Entitled ‘To Thine Own Love Be True,’ players can pick up the quest amid the pines of the magical Gridania, where you’ll encounter Lisette de Valentoine (ha ha), an obscure Elzen woman who hails from the mysterious realm of Ishgard. We’ve met her dozens of times before, but she quickly unveils that this year’s Valentoine’s proceedings are to be led by her young protégé, Astrid, and her sister, Emilie, who are both eager to live up to Lisette’s expectations.
It quickly becomes apparent, however, that both girls aren’t happy playing their respective roles. Emilie, dressed in a dapper suit, would rather be performing in Astrid’s stead; the pretty attendant adorned in ruffles. After being called dashing, handsome, and all things masculine, she returns to her sister to discuss the matter, where they both decide to switch outfits and are, in turn, much happier.
Sure, it’s a tiny seasonal quest in an MMORPG, but throughout the whole proceedings (which I played alongside my partner, by the way) I couldn’t help but smile. It was reminiscent of the first time I ever watched Frozen – there’s no typical ‘boy meets girl, boy and girl fall in love and run off into blue yonder’ story here – it’s a tale of self-love, and why you should never sacrifice loving yourself to fit in with the world around you.
I grew up as an only child and went to an all-girls high school. While the other girls liked to paint their nails (against the school’s rules, by the way) and talk about boys, I preferred to kick back, play Dragon Age (or any other dragon game) and think about romancing Morrigan – the very same character who I have adopted as my virtual namesake today.
When I hit those turbulent teenage years, however, I binned all of my gaming-related clothing to try and fit in. I wanted a black prom dress; in reality I went for a blue one. I wanted to wear my eyeliner; instead I went for soft, smoky eyes. That continued into my university life, where I wore a cream flowery shirt to my first lecture and hated every minute of it.
But why did I do all of that? The answer’s pretty simple, isn’t it? I didn’t love myself. At school I was taught to fit in and be a good Christian kid who would marry an upper-class straight man and live happily ever after. I buried my infatuation for women, non-binary people, and trans men and women – partly because I had never been told that the latter two even existed.
When I was growing up, videogames didn’t deal with ‘real life issues’ in the same ways as the likes of Life is Strange or The Last of Us. There was no FFXIV Valentoine’s event back then to tell me that, actually, if I wanted to wear a suit to prom, that was okay; that if I enjoyed wearing more masculine clothing over traditional feminine garb, that was okay. Younger me needed an event like this – in many ways current me did, too, because it’s so easy for me to default to my ‘fit in and be fine’ programming instead of actually being myself.

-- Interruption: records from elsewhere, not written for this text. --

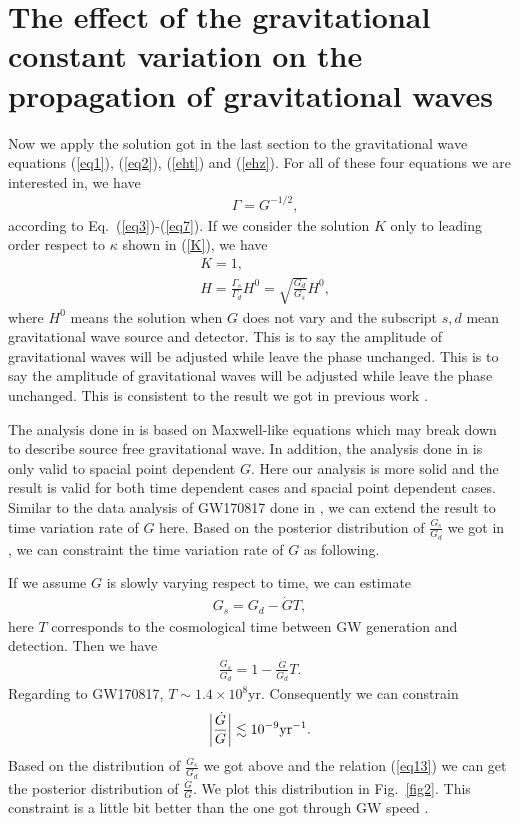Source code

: \documentclass[prd,aps,a4paper,superscriptaddress,onecolumn,nofootinbib]{revtex4}
\begin{document}
\section{The effect of the gravitational constant variation on the propagation of gravitational waves}

Now we apply the solution got in the last section to the gravitational wave equations (\ref{eq1}), (\ref{eq2}), (\ref{eht}) and (\ref{ehz}). For all of these four equations we are interested in, we have
\begin{align}
&\Gamma=G^{-1/2},
\end{align}
according to Eq.~(\ref{eq3})-(\ref{eq7}). If we consider the solution $K$ only to leading order respect to $\kappa$ shown in (\ref{K}), we have
\begin{align}
&K=1,\\
&H=\frac{\Gamma_s}{\Gamma_d}H^0=\sqrt{\frac{G_d}{G_s}}H^0,
\end{align}
where $H^0$ means the solution when $G$ does not vary and the subscript $s,d$ mean gravitational wave source and detector. This is to say the amplitude of gravitational waves will be adjusted while leave the phase unchanged. This is to say the amplitude of gravitational waves will be adjusted while leave the phase unchanged. This is consistent to the result we got in previous work \cite{An}.

The analysis done in \cite{An} is based on Maxwell-like equations which may break down to describe source free gravitational wave. In addition, the analysis done in \cite{An} is only valid to spacial point dependent $G$. Here our analysis is more solid and the result is valid for both time dependent cases and spacial point dependent cases. Similar to the data analysis of GW170817 done in \cite{An}, we can extend the result to time variation rate of $G$ here. Based on the posterior distribution of $\frac{G_s}{G_d}$ we got in \cite{An}, we can constraint the time variation rate of $G$ as following.

If we assume $G$ is slowly varying respect to time, we can estimate
\begin{align}
G_s=G_d-\dot{G}T,
\end{align}
here $T$ corresponds to the cosmological time between GW generation and detection. Then we have
\begin{align}
\frac{G_s}{G_d}=1-\frac{\dot{G}}{G_d}T.\label{eq13}
\end{align}
Regarding to GW170817, $T\sim1.4\times10^8$yr. Consequently we can constrain
\begin{align}
\left|\frac{\dot{G}}{G}\right|\lesssim10^{-9}{\rm yr}^{-1}.
\end{align}
Based on the distribution of $\frac{G_s}{G_d}$ we got above and the relation (\ref{eq13}) we can get the posterior distribution of $\frac{\dot{G}}{G}$. We plot this distribution in Fig.~\ref{fig2}. This constraint is a little bit better than the one got through GW speed \cite{PhysRevLett.126.141104,WANG2022137416}.
\end{document}
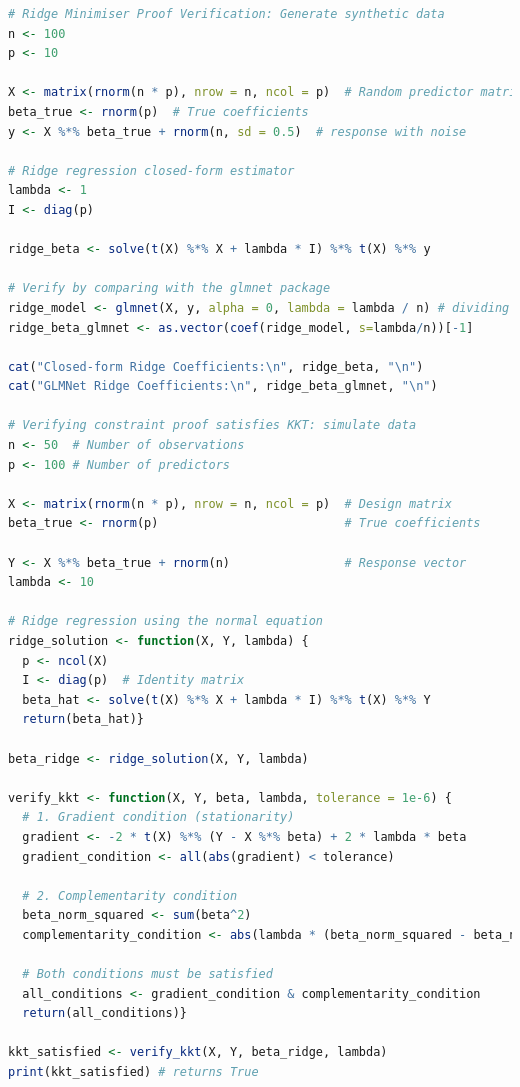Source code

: \documentclass[12pt]{report} %
\begin{document}
\begin{lstlisting}[language=R, breaklines=true, basicstyle=\ttfamily\small, columns=fullflexible]
# Ridge Minimiser Proof Verification: Generate synthetic data
n <- 100  
p <- 10   

X <- matrix(rnorm(n * p), nrow = n, ncol = p)  # Random predictor matrix
beta_true <- rnorm(p)  # True coefficients
y <- X %*% beta_true + rnorm(n, sd = 0.5)  # response with noise

# Ridge regression closed-form estimator
lambda <- 1 
I <- diag(p)  

ridge_beta <- solve(t(X) %*% X + lambda * I) %*% t(X) %*% y

# Verify by comparing with the glmnet package
ridge_model <- glmnet(X, y, alpha = 0, lambda = lambda / n) # dividing by n scales lambda
ridge_beta_glmnet <- as.vector(coef(ridge_model, s=lambda/n))[-1]

cat("Closed-form Ridge Coefficients:\n", ridge_beta, "\n")
cat("GLMNet Ridge Coefficients:\n", ridge_beta_glmnet, "\n")

# Verifying constraint proof satisfies KKT: simulate data
n <- 50  # Number of observations
p <- 100 # Number of predictors

X <- matrix(rnorm(n * p), nrow = n, ncol = p)  # Design matrix
beta_true <- rnorm(p)                          # True coefficients

Y <- X %*% beta_true + rnorm(n)                # Response vector
lambda <- 10

# Ridge regression using the normal equation
ridge_solution <- function(X, Y, lambda) {
  p <- ncol(X)
  I <- diag(p)  # Identity matrix
  beta_hat <- solve(t(X) %*% X + lambda * I) %*% t(X) %*% Y
  return(beta_hat)}
  
beta_ridge <- ridge_solution(X, Y, lambda)

verify_kkt <- function(X, Y, beta, lambda, tolerance = 1e-6) {
  # 1. Gradient condition (stationarity)
  gradient <- -2 * t(X) %*% (Y - X %*% beta) + 2 * lambda * beta
  gradient_condition <- all(abs(gradient) < tolerance)
  
  # 2. Complementarity condition
  beta_norm_squared <- sum(beta^2)
  complementarity_condition <- abs(lambda * (beta_norm_squared - beta_norm_squared)) < tolerance
  
  # Both conditions must be satisfied
  all_conditions <- gradient_condition & complementarity_condition
  return(all_conditions)}

kkt_satisfied <- verify_kkt(X, Y, beta_ridge, lambda)
print(kkt_satisfied) # returns True


\end{lstlisting}
\end{document}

Would a simple quest have changed my entire childhood life? Probably not – but equally, wanting to romance Morrigan did inform me that I was, indeed, not quite as straight-edged as I thought I was. The smallest stones can create the most impressive ripples, and perhaps young Lauren would have realised that being yourself is the best expression of self-love; even if just for a few hours.

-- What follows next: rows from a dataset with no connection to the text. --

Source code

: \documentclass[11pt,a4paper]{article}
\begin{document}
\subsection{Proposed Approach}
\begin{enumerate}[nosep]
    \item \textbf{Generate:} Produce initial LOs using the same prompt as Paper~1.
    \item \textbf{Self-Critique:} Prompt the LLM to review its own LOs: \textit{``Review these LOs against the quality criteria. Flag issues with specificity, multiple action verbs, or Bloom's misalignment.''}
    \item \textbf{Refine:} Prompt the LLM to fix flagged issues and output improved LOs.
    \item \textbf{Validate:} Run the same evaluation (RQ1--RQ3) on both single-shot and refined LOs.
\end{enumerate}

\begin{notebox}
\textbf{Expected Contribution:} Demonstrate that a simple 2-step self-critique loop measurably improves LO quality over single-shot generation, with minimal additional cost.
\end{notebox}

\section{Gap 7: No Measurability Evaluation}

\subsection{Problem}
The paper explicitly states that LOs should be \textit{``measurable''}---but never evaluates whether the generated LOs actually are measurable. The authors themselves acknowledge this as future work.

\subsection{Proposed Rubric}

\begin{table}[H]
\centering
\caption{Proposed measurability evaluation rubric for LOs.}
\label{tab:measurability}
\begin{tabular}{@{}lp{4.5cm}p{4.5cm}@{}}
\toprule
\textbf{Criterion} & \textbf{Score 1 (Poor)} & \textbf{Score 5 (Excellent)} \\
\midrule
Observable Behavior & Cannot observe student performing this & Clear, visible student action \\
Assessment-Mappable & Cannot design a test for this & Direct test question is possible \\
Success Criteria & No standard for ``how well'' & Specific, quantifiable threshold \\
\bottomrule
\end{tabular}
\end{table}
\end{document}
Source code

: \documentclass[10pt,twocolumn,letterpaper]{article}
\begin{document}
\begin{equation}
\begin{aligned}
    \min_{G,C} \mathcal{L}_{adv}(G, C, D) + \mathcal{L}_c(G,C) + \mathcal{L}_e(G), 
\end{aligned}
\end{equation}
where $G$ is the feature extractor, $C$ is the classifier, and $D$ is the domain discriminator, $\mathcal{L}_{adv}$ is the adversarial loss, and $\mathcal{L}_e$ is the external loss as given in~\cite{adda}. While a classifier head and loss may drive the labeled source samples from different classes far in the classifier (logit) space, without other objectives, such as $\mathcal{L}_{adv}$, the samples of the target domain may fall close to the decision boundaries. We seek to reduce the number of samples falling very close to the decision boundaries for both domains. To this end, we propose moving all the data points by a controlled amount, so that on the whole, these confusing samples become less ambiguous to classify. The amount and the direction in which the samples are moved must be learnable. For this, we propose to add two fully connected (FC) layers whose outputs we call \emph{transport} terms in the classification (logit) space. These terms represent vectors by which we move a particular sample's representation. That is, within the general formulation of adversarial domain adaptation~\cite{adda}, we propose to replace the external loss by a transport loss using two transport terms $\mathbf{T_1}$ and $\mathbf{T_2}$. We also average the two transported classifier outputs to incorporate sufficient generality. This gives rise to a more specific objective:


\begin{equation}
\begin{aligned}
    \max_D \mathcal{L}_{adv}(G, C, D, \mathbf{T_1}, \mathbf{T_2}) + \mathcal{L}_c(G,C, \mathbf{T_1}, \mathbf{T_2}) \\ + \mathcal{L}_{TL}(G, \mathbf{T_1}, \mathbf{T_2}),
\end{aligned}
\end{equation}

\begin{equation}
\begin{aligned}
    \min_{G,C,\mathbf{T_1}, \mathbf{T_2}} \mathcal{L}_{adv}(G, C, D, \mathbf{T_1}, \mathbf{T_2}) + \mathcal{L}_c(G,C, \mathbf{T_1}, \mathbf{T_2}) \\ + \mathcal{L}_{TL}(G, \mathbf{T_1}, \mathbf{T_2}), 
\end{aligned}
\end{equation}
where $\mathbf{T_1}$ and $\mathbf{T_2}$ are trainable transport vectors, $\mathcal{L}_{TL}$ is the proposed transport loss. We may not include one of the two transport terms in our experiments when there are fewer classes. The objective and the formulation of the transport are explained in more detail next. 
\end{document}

I truly believe games these days are an enriching experience. They’re virtual worlds that can shape lives for the better, and Square Enix achieved this and more with To Thine Own Love Be True. It’s a short, meaningful event with cute rewards and a relationship-testing Valentoine’s instance that is a fun yet meaningful way to celebrate the season.

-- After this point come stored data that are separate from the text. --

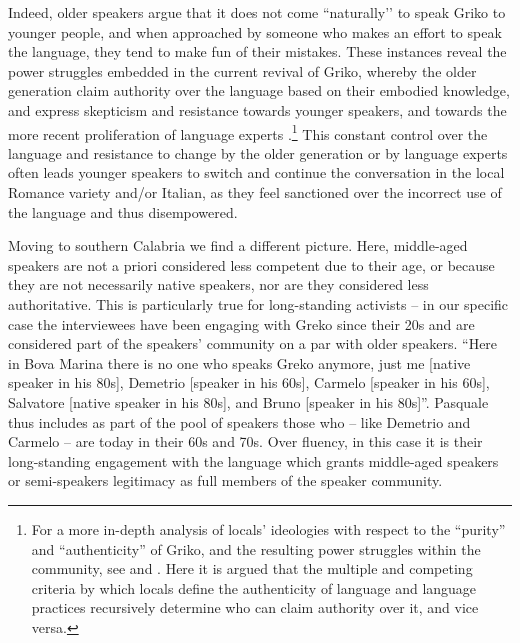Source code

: \documentclass[output=paper,hidelinks]{langscibook}
\begin{document}
Indeed, older speakers argue that it does not come ``naturally'’ to speak Griko to younger people, and when approached by someone who makes an effort to speak the language, they tend to make fun of their mistakes. These instances reveal the power struggles embedded in the current revival of Griko, whereby the older generation claim authority over the language based on their embodied knowledge, and express skepticism and resistance towards younger speakers, and towards the more recent proliferation of language experts \citep{Pellegrino2016b, Pellegrino2021}.\footnote{For a more in-depth analysis of locals' ideologies with respect to the ``purity'' and ``authenticity'' of Griko, and the resulting power struggles within the community, see \citealt{Pellegrino2016b} and \citeyear{Pellegrino2021}. Here it is argued that the multiple and competing criteria by which locals define the authenticity of language and language practices recursively determine who can claim authority over it, and vice versa.} This constant control over the language and resistance to change by the older generation or by language experts often leads younger speakers to switch and continue the conversation in the local Romance variety and/or Italian, as they feel sanctioned over the incorrect use of the language and thus disempowered.



Moving to southern Calabria we find a different picture. Here, middle-aged speakers are not a priori considered less competent due to their age, or because they are not necessarily native speakers, nor are they considered less authoritative. This is particularly true for long-standing activists -- in our specific case the interviewees have been engaging with Greko since their 20s and are considered part of the speakers' community on a par with older speakers. “Here in Bova Marina there is no one who speaks Greko anymore, just me [native speaker in his 80s], Demetrio [speaker in his 60s], Carmelo [speaker in his 60s], Salvatore [native speaker in his 80s], and Bruno [speaker in his 80s]”. Pasquale thus includes as part of the pool of speakers those who -- like Demetrio and Carmelo -- are today in their 60s and 70s. Over fluency, in this case it is their long-standing engagement with the language which grants middle-aged speakers or semi-speakers legitimacy as full members of the speaker community.
\end{document}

I’m in a relationship with a wonderful man, who loves me unconditionally for who I am. Looking back at the past, I can confidently say that I am so much happier now having learned to just be Lauren and be loved as Lauren. Do I still hate Valentine’s? Oh yes, absolutely, but this year Square Enix made it just that little bit more bearable – only a little bit though, don’t go telling people I’m Cupid.